Perturbation theory approximates a solution by expanding around a known answer in powers of a small parameter. The series diverges — the coefficients grow so fast that summing all terms gives infinity rather than a finite answer. For decades, divergence was treated as a deficiency: the method breaks down, and you need something else to reach the non-perturbative regime.
Resurgence says the divergence is not a breakdown. It is information. Schwick (2026) constructs non-perturbative partition functions for the Virasoro minimal string and shows that negative-tension D-branes — non-perturbative objects that cannot appear at any finite order of perturbation theory — leave their signatures in the pattern of divergence of the perturbative series itself.
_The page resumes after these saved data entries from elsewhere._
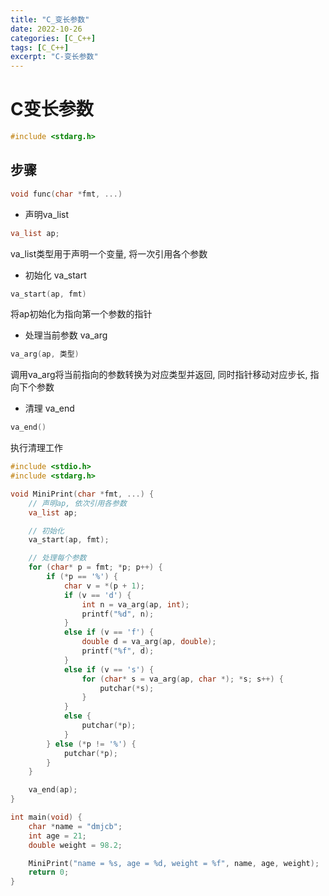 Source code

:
 ```yaml
---
title: "C_变长参数"
date: 2022-10-26
categories: [C_C++]
tags: [C_C++]
excerpt: "C-变长参数"
---
```


# C变长参数

```c
#include <stdarg.h>
```

## 步骤

```c++
void func(char *fmt, ...)
```

- 声明va_list

```c++
va_list ap;
```

va_list类型用于声明一个变量, 将一次引用各个参数

- 初始化 va_start

```c++
va_start(ap, fmt)
```

将ap初始化为指向第一个参数的指针

- 处理当前参数 va_arg

```c++
va_arg(ap, 类型)
```

调用va_arg将当前指向的参数转换为对应类型并返回, 同时指针移动对应步长, 指向下个参数

- 清理 va_end

```c++
va_end()
```

执行清理工作

```c++
#include <stdio.h>
#include <stdarg.h>

void MiniPrint(char *fmt, ...) {
    // 声明ap, 依次引用各参数
    va_list ap;

    // 初始化
    va_start(ap, fmt);

    // 处理每个参数
    for (char* p = fmt; *p; p++) {
        if (*p == '%') {
            char v = *(p + 1);
            if (v == 'd') {
                int n = va_arg(ap, int);
                printf("%d", n);
            }
            else if (v == 'f') {
                double d = va_arg(ap, double);
                printf("%f", d);
            }
            else if (v == 's') {
                for (char* s = va_arg(ap, char *); *s; s++) {
                    putchar(*s);
                }
            }
            else {
                putchar(*p);
            }
        } else (*p != '%') {
            putchar(*p);
        } 
    }

    va_end(ap);
}

int main(void) {
    char *name = "dmjcb";
    int age = 21;
    double weight = 98.2;

    MiniPrint("name = %s, age = %d, weight = %f", name, age, weight);
    return 0;
}
``` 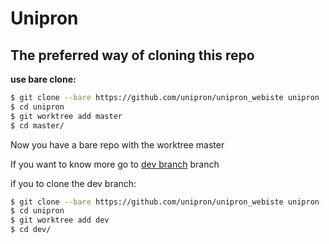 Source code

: # Unipron

## The preferred way of cloning this repo

**use bare clone:**

```bash
$ git clone --bare https://github.com/unipron/unipron_webiste unipron
$ cd unipron
$ git worktree add master
$ cd master/
```

Now you have a bare repo with the worktree master

If you want to know more go to [dev branch](https://github.com/unipron/unipron_webiste/tree/dev) branch

if you to clone the dev branch:

```bash
$ git clone --bare https://github.com/unipron/unipron_webiste unipron
$ cd unipron
$ git worktree add dev
$ cd dev/
```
The perturbative series knows about the non-perturbative objects. It encodes their properties in the specific way it fails to converge.
The mechanism is precise: the coefficients of the divergent series grow at rates controlled by the actions (energies) of the non-perturbative objects. A D-brane with action S produces a factorial growth in the perturbative coefficients that goes as n! × S^(-n). Different non-perturbative objects produce different growth patterns. Reading the divergence carefully — through Borel summation and lateral resummation — reconstructs the non-perturbative sector from the perturbative data alone. The failure and the knowledge are the same data.
The general principle: a method that appears to fail at its boundary can encode, in the pattern of its failure, exactly the information needed to extend it beyond that boundary. Divergence is not the absence of an answer. It is the answer in a form that requires a different reading.